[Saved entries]
Start of Block

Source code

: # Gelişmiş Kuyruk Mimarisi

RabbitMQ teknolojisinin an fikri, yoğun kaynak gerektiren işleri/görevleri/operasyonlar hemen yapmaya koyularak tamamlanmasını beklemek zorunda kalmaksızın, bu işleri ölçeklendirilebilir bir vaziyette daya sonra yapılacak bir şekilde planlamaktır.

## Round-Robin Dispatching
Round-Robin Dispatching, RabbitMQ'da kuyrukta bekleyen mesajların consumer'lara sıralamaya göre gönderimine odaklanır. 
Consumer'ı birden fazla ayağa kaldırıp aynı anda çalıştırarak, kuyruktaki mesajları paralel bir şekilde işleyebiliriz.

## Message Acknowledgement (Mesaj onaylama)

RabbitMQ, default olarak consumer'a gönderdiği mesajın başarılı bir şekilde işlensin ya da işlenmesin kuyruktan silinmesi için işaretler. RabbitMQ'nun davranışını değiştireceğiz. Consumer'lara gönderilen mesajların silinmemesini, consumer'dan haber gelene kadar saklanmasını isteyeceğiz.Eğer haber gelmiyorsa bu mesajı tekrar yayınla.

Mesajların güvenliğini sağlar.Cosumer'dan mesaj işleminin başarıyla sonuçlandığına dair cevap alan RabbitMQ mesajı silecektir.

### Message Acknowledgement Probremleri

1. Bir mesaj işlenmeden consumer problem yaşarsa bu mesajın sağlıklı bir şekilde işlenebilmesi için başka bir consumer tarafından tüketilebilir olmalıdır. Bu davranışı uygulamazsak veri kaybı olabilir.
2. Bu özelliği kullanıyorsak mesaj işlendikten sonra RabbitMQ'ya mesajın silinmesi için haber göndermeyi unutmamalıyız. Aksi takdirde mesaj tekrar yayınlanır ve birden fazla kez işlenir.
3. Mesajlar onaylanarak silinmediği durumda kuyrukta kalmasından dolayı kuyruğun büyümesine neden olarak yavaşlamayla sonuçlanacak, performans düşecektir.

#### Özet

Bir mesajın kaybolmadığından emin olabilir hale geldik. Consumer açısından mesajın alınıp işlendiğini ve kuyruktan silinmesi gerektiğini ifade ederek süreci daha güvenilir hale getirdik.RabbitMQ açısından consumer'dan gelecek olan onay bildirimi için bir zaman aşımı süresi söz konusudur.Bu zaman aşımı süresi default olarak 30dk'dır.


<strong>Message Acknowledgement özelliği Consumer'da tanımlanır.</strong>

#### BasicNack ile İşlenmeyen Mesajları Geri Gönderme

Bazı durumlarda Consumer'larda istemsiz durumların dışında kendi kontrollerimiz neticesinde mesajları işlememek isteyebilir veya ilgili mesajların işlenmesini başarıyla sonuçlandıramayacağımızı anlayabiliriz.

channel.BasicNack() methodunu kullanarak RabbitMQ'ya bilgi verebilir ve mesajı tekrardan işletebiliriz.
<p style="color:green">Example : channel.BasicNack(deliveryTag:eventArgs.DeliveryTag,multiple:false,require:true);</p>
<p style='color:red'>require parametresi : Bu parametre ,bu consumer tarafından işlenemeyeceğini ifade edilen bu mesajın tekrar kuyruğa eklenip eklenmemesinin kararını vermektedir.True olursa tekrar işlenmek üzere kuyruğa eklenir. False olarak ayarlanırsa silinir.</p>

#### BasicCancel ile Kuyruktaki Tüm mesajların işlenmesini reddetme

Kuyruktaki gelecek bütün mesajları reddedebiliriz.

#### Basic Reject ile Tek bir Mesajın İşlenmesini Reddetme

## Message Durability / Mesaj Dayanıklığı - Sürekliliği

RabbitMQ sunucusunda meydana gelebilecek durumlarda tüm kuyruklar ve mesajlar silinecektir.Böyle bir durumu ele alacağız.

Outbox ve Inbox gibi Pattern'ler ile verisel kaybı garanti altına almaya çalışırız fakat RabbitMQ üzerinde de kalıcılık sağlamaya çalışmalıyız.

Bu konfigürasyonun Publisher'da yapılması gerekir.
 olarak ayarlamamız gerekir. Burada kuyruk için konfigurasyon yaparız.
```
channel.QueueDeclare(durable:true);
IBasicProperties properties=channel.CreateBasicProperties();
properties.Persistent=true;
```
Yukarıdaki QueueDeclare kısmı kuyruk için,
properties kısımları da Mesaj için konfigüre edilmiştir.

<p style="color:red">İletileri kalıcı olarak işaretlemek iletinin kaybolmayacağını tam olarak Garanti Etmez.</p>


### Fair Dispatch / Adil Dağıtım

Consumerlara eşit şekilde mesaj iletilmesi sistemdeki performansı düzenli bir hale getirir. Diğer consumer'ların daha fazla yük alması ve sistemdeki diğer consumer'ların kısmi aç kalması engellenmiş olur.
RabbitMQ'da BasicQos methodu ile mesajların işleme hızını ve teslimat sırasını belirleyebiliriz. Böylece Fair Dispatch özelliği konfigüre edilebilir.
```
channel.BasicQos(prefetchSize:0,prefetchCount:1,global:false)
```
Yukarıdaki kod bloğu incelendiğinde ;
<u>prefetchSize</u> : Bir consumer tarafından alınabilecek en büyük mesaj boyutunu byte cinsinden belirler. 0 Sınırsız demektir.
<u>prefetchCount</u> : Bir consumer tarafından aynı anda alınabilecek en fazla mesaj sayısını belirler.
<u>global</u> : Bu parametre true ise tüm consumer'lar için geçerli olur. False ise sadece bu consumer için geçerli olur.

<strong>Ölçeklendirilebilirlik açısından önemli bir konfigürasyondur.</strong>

End of Block

Reprint exactly the lines above that start at the one with "properties kısımları da" and end at the one with "Yukarıdaki kod bloğu incelendiğinde ;", keeping both and adding none.

- Answer to this exercise -
properties kısımları da Mesaj için konfigüre edilmiştir.

<p style="color:red">İletileri kalıcı olarak işaretlemek iletinin kaybolmayacağını tam olarak Garanti Etmez.</p>


### Fair Dispatch / Adil Dağıtım

Consumerlara eşit şekilde mesaj iletilmesi sistemdeki performansı düzenli bir hale getirir. Diğer consumer'ların daha fazla yük alması ve sistemdeki diğer consumer'ların kısmi aç kalması engellenmiş olur.
RabbitMQ'da BasicQos methodu ile mesajların işleme hızını ve teslimat sırasını belirleyebiliriz. Böylece Fair Dispatch özelliği konfigüre edilebilir.
```
channel.BasicQos(prefetchSize:0,prefetchCount:1,global:false)
```
Yukarıdaki kod bloğu incelendiğinde ;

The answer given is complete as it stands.